Thursday, February 20, 2025

The Romalian Empire

It does not feel this massive when you're walking around.
After leaving Aliahan, the first place you go in Dragon Quest III is the city of Romaly. Or Romaria, depending on which version you're playing. For the purposes of The Saga of the Ortegids, I'm going with Romaly being the city, and positioning it as the capital of a much larger Romalian Empire. The comparisons with the Roman Empire are obvious given the city's name and location, but aside from the superficial stuff, it's also the first city you go to that has an arena where you can wager money on the outcomes of battles, much like the Colosseum. The king is a greedy, feeble-minded man with no real desire to rule, to the point of insisting on passing his title to the first people who can help him with his problems as an excuse to abdicate and spend his wealth gambling. This makes for quite a memorable NPC, despite him having little importance beyond that, and it certainly brings to mind some of the more corrupt and decadent Roman emperors. In the game, you have to decline the offer if you want to progress (accepting means you get to walk around as the NPCs salute you, but you can't leave the city). However, if you want to incorporate domain-level play into your campaign, having a king so eager to offer the throne to the PCs could be a useful way to introduce players to this side of the game.

Romaly was likely founded as an ancient Aliahanian colony, given that there is a portal in a shrine in Aliahan that dumps you out pretty close to the capital. After the old Aliahanian Empire fell, Romaly was likely a center of power that was able to exert considerable control over its surroundings once communication with Aliahan was lost. It stands to reason that the region would have been settled fairly extensively by Old Aliahanians, and there would surely be many such ruins in the area. It's also not hard to imagine Romalia styling itself as a successor to Aliahan as the great empire of the world, and may have taken on some of its traditions, at least in the past - compare the Byzantine Empire's relationship to Rome. Or the Holy Roman, or the Ottoman, or the Russian, or...you get the idea.

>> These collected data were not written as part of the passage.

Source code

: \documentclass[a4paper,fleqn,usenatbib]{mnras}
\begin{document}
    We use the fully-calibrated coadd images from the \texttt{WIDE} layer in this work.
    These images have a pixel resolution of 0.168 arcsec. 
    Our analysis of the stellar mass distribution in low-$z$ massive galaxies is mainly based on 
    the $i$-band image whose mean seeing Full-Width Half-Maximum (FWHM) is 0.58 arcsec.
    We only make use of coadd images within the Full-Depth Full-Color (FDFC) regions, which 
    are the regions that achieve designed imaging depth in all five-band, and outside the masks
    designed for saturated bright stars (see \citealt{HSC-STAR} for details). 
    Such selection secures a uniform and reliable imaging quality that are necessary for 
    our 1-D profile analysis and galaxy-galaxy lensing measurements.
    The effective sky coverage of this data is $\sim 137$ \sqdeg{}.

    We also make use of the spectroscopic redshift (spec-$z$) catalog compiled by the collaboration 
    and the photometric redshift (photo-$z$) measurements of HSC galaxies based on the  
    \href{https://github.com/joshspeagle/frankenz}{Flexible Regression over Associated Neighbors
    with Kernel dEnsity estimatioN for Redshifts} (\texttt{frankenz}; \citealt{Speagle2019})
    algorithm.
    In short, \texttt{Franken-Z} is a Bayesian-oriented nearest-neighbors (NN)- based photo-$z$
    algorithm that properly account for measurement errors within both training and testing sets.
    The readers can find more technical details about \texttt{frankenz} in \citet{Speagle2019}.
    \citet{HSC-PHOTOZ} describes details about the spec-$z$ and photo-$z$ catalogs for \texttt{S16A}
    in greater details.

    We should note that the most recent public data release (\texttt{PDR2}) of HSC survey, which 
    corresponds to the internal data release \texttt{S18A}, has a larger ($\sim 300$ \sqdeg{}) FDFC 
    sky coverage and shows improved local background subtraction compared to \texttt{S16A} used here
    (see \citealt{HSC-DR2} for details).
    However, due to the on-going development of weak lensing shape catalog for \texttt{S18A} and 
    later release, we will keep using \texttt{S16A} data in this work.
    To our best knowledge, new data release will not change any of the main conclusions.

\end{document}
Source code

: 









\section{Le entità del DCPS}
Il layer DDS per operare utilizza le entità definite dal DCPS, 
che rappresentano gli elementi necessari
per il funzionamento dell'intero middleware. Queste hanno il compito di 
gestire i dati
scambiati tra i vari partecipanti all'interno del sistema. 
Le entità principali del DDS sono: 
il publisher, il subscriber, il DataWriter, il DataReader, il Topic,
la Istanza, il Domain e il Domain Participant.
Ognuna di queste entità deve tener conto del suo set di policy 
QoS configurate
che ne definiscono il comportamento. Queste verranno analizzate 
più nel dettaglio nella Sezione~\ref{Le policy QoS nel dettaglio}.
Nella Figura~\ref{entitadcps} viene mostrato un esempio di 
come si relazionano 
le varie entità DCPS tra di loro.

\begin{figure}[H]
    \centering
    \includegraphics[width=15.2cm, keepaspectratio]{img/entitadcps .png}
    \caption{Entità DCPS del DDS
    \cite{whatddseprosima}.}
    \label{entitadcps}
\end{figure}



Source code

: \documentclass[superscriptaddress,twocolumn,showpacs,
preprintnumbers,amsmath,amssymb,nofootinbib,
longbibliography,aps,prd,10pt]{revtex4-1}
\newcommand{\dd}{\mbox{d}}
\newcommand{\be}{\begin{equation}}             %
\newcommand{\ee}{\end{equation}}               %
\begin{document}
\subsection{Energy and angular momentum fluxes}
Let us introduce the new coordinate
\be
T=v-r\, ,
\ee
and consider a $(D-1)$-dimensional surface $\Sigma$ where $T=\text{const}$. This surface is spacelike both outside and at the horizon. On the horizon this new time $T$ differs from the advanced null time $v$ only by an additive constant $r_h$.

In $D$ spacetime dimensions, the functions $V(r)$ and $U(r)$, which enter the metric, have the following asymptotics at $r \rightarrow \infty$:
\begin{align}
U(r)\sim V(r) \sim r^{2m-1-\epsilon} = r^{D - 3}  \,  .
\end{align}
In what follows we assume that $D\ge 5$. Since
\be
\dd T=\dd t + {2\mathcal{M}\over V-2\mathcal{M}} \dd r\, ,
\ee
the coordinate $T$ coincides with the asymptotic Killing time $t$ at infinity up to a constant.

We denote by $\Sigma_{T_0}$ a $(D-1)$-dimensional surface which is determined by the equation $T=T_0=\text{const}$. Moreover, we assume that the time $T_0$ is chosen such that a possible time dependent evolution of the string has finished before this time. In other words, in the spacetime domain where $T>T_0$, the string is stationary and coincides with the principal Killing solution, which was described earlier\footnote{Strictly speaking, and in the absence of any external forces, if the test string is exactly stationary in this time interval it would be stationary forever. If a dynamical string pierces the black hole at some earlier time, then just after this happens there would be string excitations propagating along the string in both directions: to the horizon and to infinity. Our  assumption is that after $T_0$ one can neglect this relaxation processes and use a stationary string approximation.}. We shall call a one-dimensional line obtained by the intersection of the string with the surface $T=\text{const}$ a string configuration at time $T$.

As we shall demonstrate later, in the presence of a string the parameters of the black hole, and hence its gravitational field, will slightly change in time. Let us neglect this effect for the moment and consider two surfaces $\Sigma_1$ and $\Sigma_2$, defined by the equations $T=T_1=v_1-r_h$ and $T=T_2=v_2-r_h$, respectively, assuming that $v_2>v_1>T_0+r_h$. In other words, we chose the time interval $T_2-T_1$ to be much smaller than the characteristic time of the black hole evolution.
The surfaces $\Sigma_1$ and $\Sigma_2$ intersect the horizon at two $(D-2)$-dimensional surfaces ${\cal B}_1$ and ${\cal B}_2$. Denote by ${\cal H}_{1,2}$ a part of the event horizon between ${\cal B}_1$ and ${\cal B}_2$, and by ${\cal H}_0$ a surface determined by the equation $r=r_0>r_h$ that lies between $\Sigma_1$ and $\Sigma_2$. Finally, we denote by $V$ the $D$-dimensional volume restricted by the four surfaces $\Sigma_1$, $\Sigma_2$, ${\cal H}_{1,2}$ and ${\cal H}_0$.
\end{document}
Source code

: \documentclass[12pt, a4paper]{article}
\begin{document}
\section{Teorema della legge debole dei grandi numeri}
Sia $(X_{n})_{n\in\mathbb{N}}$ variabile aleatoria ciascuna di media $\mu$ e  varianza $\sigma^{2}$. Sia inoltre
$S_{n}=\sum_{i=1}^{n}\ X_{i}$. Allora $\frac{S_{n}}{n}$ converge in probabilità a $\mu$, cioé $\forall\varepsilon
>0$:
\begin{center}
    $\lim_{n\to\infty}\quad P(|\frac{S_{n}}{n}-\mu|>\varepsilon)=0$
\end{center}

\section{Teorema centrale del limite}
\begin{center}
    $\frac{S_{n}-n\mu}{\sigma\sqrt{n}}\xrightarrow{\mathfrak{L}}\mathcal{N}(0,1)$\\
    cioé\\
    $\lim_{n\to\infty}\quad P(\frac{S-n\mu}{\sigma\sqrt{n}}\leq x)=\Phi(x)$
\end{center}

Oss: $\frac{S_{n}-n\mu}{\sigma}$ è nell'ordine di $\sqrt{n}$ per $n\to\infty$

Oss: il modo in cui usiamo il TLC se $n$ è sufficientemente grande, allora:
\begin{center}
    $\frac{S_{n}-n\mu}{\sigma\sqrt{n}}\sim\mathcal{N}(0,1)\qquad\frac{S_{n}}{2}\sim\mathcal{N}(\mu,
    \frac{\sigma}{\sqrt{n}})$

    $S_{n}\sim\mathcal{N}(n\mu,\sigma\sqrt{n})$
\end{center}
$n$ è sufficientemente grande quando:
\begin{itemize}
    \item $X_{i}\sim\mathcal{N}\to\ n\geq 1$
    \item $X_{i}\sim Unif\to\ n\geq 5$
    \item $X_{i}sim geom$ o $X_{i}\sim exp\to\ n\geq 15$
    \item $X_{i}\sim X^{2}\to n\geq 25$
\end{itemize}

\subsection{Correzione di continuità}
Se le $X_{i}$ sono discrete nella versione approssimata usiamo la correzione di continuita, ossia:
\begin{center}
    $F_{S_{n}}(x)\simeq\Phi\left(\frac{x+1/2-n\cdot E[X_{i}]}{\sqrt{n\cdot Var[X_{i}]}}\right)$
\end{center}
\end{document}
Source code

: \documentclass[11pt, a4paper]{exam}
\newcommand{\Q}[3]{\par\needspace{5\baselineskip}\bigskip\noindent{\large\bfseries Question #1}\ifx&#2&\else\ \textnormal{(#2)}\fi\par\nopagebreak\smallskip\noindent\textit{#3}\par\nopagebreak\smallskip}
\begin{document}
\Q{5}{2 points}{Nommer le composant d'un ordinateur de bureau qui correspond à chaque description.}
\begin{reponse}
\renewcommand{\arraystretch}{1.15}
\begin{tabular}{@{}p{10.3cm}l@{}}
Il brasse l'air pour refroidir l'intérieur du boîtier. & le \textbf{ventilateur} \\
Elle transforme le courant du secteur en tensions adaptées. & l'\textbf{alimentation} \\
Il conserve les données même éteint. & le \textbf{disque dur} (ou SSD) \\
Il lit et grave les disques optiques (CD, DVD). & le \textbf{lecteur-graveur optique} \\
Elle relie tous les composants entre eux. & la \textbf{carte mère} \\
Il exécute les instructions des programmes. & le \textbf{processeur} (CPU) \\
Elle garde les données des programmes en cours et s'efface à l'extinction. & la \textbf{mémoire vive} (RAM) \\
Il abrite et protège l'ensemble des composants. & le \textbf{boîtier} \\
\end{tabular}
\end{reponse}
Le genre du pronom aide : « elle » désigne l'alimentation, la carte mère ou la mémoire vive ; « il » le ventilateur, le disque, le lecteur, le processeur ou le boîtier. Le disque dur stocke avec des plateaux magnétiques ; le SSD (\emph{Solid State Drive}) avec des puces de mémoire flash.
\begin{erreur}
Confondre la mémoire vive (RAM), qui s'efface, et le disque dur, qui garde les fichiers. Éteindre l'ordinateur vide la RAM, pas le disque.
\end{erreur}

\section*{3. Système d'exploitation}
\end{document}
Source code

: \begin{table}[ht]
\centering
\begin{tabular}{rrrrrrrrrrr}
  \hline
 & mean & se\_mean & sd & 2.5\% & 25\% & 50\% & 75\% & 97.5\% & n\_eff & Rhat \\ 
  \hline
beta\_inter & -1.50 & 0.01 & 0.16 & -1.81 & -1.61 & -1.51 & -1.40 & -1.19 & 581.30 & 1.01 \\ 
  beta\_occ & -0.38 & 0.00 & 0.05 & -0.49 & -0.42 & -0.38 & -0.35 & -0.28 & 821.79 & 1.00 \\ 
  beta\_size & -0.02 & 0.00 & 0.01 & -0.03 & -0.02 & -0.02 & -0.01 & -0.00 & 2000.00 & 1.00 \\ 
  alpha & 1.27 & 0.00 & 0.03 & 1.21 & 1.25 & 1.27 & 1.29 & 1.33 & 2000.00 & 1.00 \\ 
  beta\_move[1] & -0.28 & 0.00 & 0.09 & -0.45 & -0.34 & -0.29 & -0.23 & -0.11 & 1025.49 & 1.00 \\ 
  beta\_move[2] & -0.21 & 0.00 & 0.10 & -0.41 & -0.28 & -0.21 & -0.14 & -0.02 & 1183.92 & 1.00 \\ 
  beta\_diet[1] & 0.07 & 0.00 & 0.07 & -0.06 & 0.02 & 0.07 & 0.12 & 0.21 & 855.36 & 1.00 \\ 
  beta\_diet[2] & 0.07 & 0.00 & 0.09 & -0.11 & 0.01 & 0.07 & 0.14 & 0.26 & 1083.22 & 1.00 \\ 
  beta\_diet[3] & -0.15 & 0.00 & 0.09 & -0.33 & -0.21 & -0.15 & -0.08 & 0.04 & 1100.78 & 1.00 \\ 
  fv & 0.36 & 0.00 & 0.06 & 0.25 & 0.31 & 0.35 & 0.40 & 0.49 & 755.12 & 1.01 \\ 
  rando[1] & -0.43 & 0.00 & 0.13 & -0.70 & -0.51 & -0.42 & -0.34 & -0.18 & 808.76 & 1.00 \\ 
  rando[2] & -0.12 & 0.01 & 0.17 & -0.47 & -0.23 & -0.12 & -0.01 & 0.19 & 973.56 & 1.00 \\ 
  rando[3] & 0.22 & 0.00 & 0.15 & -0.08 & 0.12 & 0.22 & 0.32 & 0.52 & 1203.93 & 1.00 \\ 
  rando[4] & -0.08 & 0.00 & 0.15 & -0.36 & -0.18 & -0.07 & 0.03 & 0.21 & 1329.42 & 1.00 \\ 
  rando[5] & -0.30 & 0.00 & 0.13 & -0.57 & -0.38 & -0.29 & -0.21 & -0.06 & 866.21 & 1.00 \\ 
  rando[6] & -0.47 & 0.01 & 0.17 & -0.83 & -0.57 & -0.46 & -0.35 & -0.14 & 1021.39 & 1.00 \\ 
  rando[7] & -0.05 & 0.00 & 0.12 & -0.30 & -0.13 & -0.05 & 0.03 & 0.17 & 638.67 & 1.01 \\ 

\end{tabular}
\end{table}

There are two human villages located to the north of Romaly, Kazave and Noaniels, as well as Elvenham, a secluded kingdom of xenophobic elves living in the woods. Neither Kazave nor Noaniels has a king; additionally, villagers in the inn at Kazave mention happenings in Noaniels, which suggests there's some level of contact between the two - at least enough for rumors to spread. Based on this, I'm inclined to run both villages as subjects of the Romalian Empire, which would set its boundaries as running from the impassible mountains on the border with Portoga in the west to the Inland Sea (every sword and sorcery setting needs one of those!) in the east - I've marked this with red lines on the map. This would make Romalia by far the largest nation in Erdland, again fitting the Roman parallels. This is an empire in its prime - one of great wealth, luxury, and power. However, the Imperial forces might be stretched rather thin, considering no one has done anything about the curse in Noaniels. Noaniels is thus most likely a frontier territory of little concern to the imperial core. Thus, Romalia offers the sweet spot of being centralized enough for courtly drama to take place, but still feudal enough for there to be untouched opportunities for exploration and adventure where civilization hasn't smoothed things over. There's certainly enough territory, and room to place adventure sites, that one could run an entire campaign that never leaves the boundaries of the Empire.

Art by Samuel Sandelin

This is particularly of note when one looks at the western region of the Empire, which is cut off from the capital region by high mountains and is only accessible through a pass in the north, west of Kazave. I would, personally, add more passes closer to Romaly for the sake of player convenience, even if that route is the most accessible. Despite the geographic separation, the area consists largely of plains, which would appear quite habitable even though there's no settlements in that area in the game. I would hypothesize that this region is also Romalian territory, but a rough borderland where the law is at its weakest since it's cut off from the rest of the Empire - it is, after all, the location of Shampan Tower, the redoubt of a powerful bandit warlord, and it's mentioned that the place has been a hideout for criminals for generations. If one wanted to murderhobo their way across Romalia, they would face the fewest repercussions here. Of course, if one wanted a wilder, points-of-light style setting, it could just as easily be ran as unsettled wilderness yet to be fully explored.